Overview

In AI inference systems, accurately recording user prompts and LLM-generated responses becomes increasingly important for analysis and reproducibility. This article documents the Dagster + NATS integration implemented in the agent-gateway project, covering design philosophy, implementation challenges, and production deployment.

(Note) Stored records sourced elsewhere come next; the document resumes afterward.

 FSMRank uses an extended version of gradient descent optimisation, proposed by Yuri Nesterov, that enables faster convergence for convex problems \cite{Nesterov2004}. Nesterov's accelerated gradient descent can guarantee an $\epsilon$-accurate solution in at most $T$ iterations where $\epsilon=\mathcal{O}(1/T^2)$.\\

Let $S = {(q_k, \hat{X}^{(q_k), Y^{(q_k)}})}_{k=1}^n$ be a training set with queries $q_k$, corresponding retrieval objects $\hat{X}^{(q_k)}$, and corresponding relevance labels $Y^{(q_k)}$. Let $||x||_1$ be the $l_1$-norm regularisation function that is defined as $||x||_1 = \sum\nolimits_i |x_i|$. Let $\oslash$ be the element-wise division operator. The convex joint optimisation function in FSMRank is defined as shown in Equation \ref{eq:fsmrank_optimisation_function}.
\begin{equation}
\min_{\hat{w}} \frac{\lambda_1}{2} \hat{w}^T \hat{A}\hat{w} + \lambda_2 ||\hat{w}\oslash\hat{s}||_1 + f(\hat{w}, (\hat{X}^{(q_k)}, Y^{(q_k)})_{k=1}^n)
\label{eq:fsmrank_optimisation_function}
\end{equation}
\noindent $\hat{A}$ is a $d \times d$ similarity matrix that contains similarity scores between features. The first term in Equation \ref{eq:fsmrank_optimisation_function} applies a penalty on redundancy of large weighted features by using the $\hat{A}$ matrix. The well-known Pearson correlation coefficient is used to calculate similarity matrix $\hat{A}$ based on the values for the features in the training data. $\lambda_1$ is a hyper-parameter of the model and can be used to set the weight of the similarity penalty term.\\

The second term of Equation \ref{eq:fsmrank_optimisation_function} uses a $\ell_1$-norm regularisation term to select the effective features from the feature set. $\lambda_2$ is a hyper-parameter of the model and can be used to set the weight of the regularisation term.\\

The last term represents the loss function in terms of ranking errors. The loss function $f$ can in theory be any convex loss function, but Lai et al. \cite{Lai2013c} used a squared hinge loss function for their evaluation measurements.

Background: Why Event-Driven Pipelines Matter

Limitations of Synchronous Approach

Initially, the Knowledge Service performed direct, synchronous writes to PostgreSQL immediately after generating chat responses. This approach exposed several critical issues:

  1. Response Latency: Post-processing adds to user-facing response time
  2. Scalability Issues: Multiple sequential post-processing steps create bottlenecks
  3. Poor Observability: Difficult to track which operations succeed or fail
  4. Non-Reproducible Workflows: RAG behavior improvements and validation become complex

Architectural Solution

To address these concerns, the system adopted a message queue (NATS) and workflow orchestration tool (Dagster) combination.

Architecture Design

System Overview

  Knowledge Service
    ↓ (NATS pub)
NATS Server (JetStream)
    ↓ (NATS sub)
NATS Consumer Worker
    ↓ (GraphQL)
Dagster GraphQL API
    ↓
Dagster Daemon/WebServer
    ↓ (execute ops)
PostgreSQL (audit logs)
  

Information Flow Between Components

  1. Knowledge Service publishes prompt-response pairs to NATS
  2. NATS Consumer Worker subscribes to messages
  3. Invokes Dagster GraphQL API to trigger job execution
  4. Dagster Operations persist data to PostgreSQL

NATS Message Schema Design

Standard format for chat persistence messages:

  {
  "pipeline_id": "knowledge.chat.persist",
  "correlation_id": "unique-trace-id",
  "idempotency_key": "idempotency-unique-id",
  "model": "llm-model-name",
  "llm_model": "alternative-field-for-compatibility",
  "prompt": "user-provided-prompt-text",
  "response": "llm-generated-response-text",
  "messages": [{"role": "user", "content": "..."}],
  "usage": {"prompt_tokens": 100, "completion_tokens": 50},
  "requested_at": 1697845200000,
  "payload_json": "additional structured data"
}
  

Design Considerations

  • correlation_id: Enables end-to-end tracing across multiple pipeline stages
  • idempotency_key: Guarantees idempotent processing—same message processed multiple times produces consistent results
  • payload_json: Extensibility mechanism allowing arbitrary metadata and custom fields stored as JSONB

Dagster Pipeline Implementation

Jobs and Operations

  @job(name="knowledge_chat_persist")
def knowledge_chat_persist():
    persist_chat_to_pg(load_payload_from_config())
  

load_payload_from_config Operation

  • Converts NATS JSON message string to dictionary
  • Implements fallback handling for decode failures

persist_chat_to_pg Operation

  CREATE TABLE knowledge_chat_audit (
  id BIGSERIAL PRIMARY KEY,
  pipeline_id TEXT NOT NULL,
  correlation_id TEXT,
  idempotency_key TEXT,
  model TEXT,
  prompt TEXT,
  response TEXT,
  payload_json JSONB NOT NULL DEFAULT '{}',
  created_at TIMESTAMPTZ NOT NULL DEFAULT NOW()
);
  

Processing logic:

  1. Create table if not exists (idempotent)
  2. Extract correlation_id, idempotency_key, prompt, and response from configuration
  3. Insert audit record into PostgreSQL

Resource Design

PostgresResource:

  class PostgresResource(ConfigurableResource):
    dsn: str = "postgresql://postgres:postgres@postgres:5432/agent_gateway"
    
    def get_connection(self):
        actual_dsn = os.getenv("POSTGRES_DSN", self.dsn)
        return psycopg2.connect(actual_dsn)
  

Environment variable override enables connection string separation between development and production.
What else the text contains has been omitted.